Bangladesh seeks justice for 1971 war crimes, fears attacks
Security will be stepped up at government installations across Bangladesh amid fears of possible attacks by Islamists or criminal gang. The alert comes as the country prepares to put on trial dozens of people alleged to have committed war crimes during Bangladesh's 1971 war of independence.world Updated: Jun 08, 2009 14:33 IST
Bangladesh has ordered security stepped up at government installations across the country amid fears of possible attacks by Islamists or criminal gangs, officials said on Monday.

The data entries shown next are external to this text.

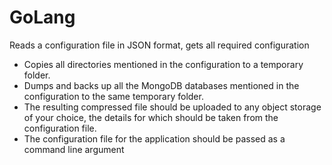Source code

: # GoLang


Reads a configuration file in JSON format, gets all required configuration
- Copies all directories mentioned in the configuration to a temporary folder.
- Dumps and backs up all the MongoDB databases mentioned in the configuration to the same temporary folder.
- The resulting compressed file should be uploaded to any object storage of your choice, the details for which should be taken from the configuration file.
- The configuration file for the application should be passed as a command line argument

The alert comes as the south Asian country prepares to put on trial later this month dozens of people alleged to have committed war crimes during Bangladesh's 1971 war of independence.
"We have sent a letter to the home ministry to take measures against any militant threat or action on the basis of intelligence reports," Law Minister Shafique Ahmed told reporters late on Sunday.
Security officials also fear a backlash following the recent arrest of three close associates of underworld don Daud Ibrahim. They confessed to a judicial magistrate of having run a clandestine criminal network for Daud.
One of the detainees told police that about 100 Daud agents were active in Bangladesh, an overwhelmingly Muslim country of more than 140 million people and already facing militancy by the Jamaat-ul-Mujahideen (JMB) and other outlawed groups.
The JMB is blamed for a series of bomb attacks in 2005 that killed dozens of people, including lawyers, judges and police in 2005.
Police and intelligence officials say they have been regrouping since Prime Minister Sheikh Hasina took office in January.
Jamaat's top leaders are among those facing trial for allegedly helping the Pakistani army in acts of genocide in what was then East Pakistan, now Bangladesh, during the war of independence.